Following a nuclear apocalypse, Ann, a young woman lives on alone in a rural valley that has somehow escaped most of the effects of the devastation. Then, one day another survivor, a scientist, appears and they gradually develop mutual trust and grow closer despite their differences. Just as things seem as close to idyllic as circumstances allow, a third survivor appears, a miner who has a dubious backstory and shares Ann's local background and religious convictions. Tension inevitably arises between the three.
It's a surprisingly unhistrionic film with a patient air, and unlike pretty much all of the rest of the genre, isn't at all interested in doing sci-fi or horror.

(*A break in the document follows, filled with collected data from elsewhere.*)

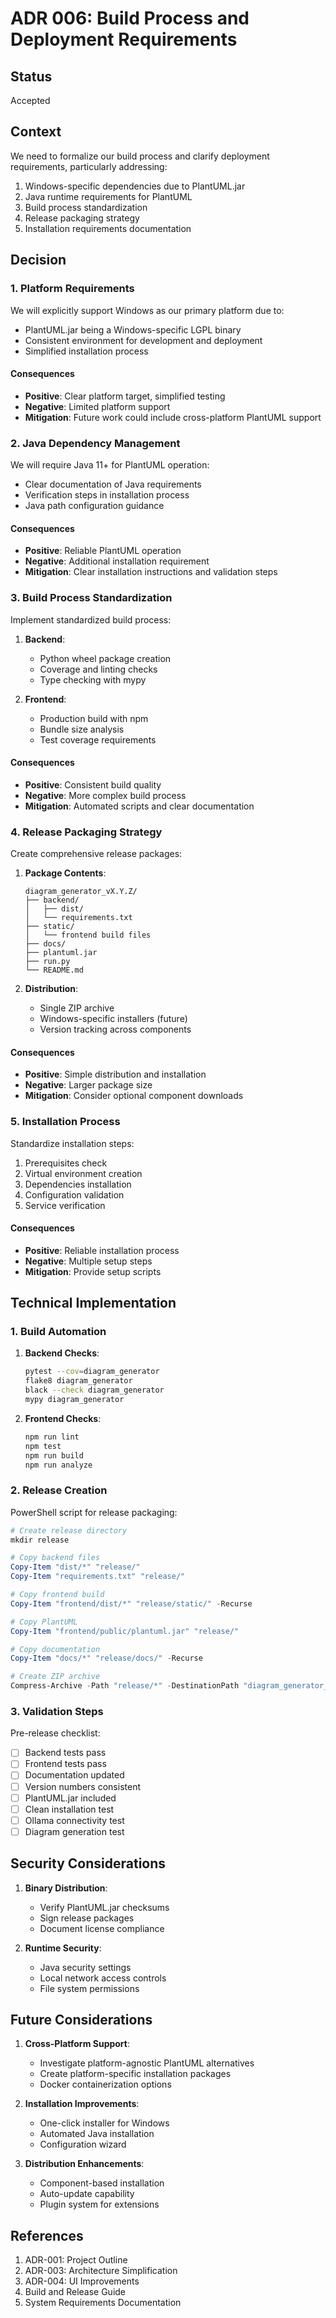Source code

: # ADR 006: Build Process and Deployment Requirements

## Status
Accepted

## Context
We need to formalize our build process and clarify deployment requirements, particularly addressing:

1. Windows-specific dependencies due to PlantUML.jar
2. Java runtime requirements for PlantUML
3. Build process standardization
4. Release packaging strategy
5. Installation requirements documentation

## Decision

### 1. Platform Requirements

We will explicitly support Windows as our primary platform due to:

- PlantUML.jar being a Windows-specific LGPL binary
- Consistent environment for development and deployment
- Simplified installation process

#### Consequences
- **Positive**: Clear platform target, simplified testing
- **Negative**: Limited platform support
- **Mitigation**: Future work could include cross-platform PlantUML support

### 2. Java Dependency Management

We will require Java 11+ for PlantUML operation:

- Clear documentation of Java requirements
- Verification steps in installation process
- Java path configuration guidance

#### Consequences
- **Positive**: Reliable PlantUML operation
- **Negative**: Additional installation requirement
- **Mitigation**: Clear installation instructions and validation steps

### 3. Build Process Standardization

Implement standardized build process:

1. **Backend**:
   - Python wheel package creation
   - Coverage and linting checks
   - Type checking with mypy

2. **Frontend**:
   - Production build with npm
   - Bundle size analysis
   - Test coverage requirements

#### Consequences
- **Positive**: Consistent build quality
- **Negative**: More complex build process
- **Mitigation**: Automated scripts and clear documentation

### 4. Release Packaging Strategy

Create comprehensive release packages:

1. **Package Contents**:
   ```
   diagram_generator_vX.Y.Z/
   ├── backend/
   │   ├── dist/
   │   └── requirements.txt
   ├── static/
   │   └── frontend build files
   ├── docs/
   ├── plantuml.jar
   ├── run.py
   └── README.md
   ```

2. **Distribution**:
   - Single ZIP archive
   - Windows-specific installers (future)
   - Version tracking across components

#### Consequences
- **Positive**: Simple distribution and installation
- **Negative**: Larger package size
- **Mitigation**: Consider optional component downloads

### 5. Installation Process

Standardize installation steps:

1. Prerequisites check
2. Virtual environment creation
3. Dependencies installation
4. Configuration validation
5. Service verification

#### Consequences
- **Positive**: Reliable installation process
- **Negative**: Multiple setup steps
- **Mitigation**: Provide setup scripts

## Technical Implementation

### 1. Build Automation

1. **Backend Checks**:
   ```bash
   pytest --cov=diagram_generator
   flake8 diagram_generator
   black --check diagram_generator
   mypy diagram_generator
   ```

2. **Frontend Checks**:
   ```bash
   npm run lint
   npm test
   npm run build
   npm run analyze
   ```

### 2. Release Creation

PowerShell script for release packaging:
```powershell
# Create release directory
mkdir release

# Copy backend files
Copy-Item "dist/*" "release/"
Copy-Item "requirements.txt" "release/"

# Copy frontend build
Copy-Item "frontend/dist/*" "release/static/" -Recurse

# Copy PlantUML
Copy-Item "frontend/public/plantuml.jar" "release/"

# Copy documentation
Copy-Item "docs/*" "release/docs/" -Recurse

# Create ZIP archive
Compress-Archive -Path "release/*" -DestinationPath "diagram_generator_vX.Y.Z.zip"
```

### 3. Validation Steps

Pre-release checklist:
- [ ] Backend tests pass
- [ ] Frontend tests pass
- [ ] Documentation updated
- [ ] Version numbers consistent
- [ ] PlantUML.jar included
- [ ] Clean installation test
- [ ] Ollama connectivity test
- [ ] Diagram generation test

## Security Considerations

1. **Binary Distribution**:
   - Verify PlantUML.jar checksums
   - Sign release packages
   - Document license compliance

2. **Runtime Security**:
   - Java security settings
   - Local network access controls
   - File system permissions

## Future Considerations

1. **Cross-Platform Support**:
   - Investigate platform-agnostic PlantUML alternatives
   - Create platform-specific installation packages
   - Docker containerization options

2. **Installation Improvements**:
   - One-click installer for Windows
   - Automated Java installation
   - Configuration wizard

3. **Distribution Enhancements**:
   - Component-based installation
   - Auto-update capability
   - Plugin system for extensions

## References

1. ADR-001: Project Outline
2. ADR-003: Architecture Simplification
3. ADR-004: UI Improvements
4. Build and Release Guide
5. System Requirements Documentation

In fact, it doesn't need the armageddon history at all, since any isolated place with three different people stranded in it would do the same job. The closest parallel would probably be Polanski's Knife in the Water, but here you're never really as sure that there will be violence. Margot Robbie, Chiwetel Ejiofor and Chris Pine all fit their roles like a glove, and any allusions to differences in race. age or religion are nicely understated and not made into outright driving forces for the story. It's an unexpected small gem of a film.

7/10

Sunday, 1 April 2018

The Florida Project (Sean Baker, 2017)

Moonee, a six-year-old girl, lives with her young white-trash mum in a motel down the road from the theme parks of Florida, and a million miles removed from them. The title alludes ironically to the original name for Disneyworld, but of course 'project' in America also means their equivalent of a council estate, and that reflects what the residents of the motel are; largely unemployed and reliant on scams to make ends meet. None less so than Moonee's mother, a torrent of f-words and disrespect for others, including Willem Dafoe's put-upon and kind-hearted motel manager, and only barring her daughter, who skips blithely along with her little friends, oblivious to the bleakness of the situation. With such role models, Moonee and her friends are clearly growing up semi-feral, and think nothing of the consequences of their pranks, which eventually include burning down an unoccupied building with glee.
It's a small film, its topic hardly new ground for anyone who has seen enough serious dramas about the underclass, with two distinctions: the unlaboured juxtaposition of the hand-to-mouth life of the characters with the material excesses of tourist traps next to them and the casting, which is excellent, not least the almost frightening naturalness and confidence of the child lead.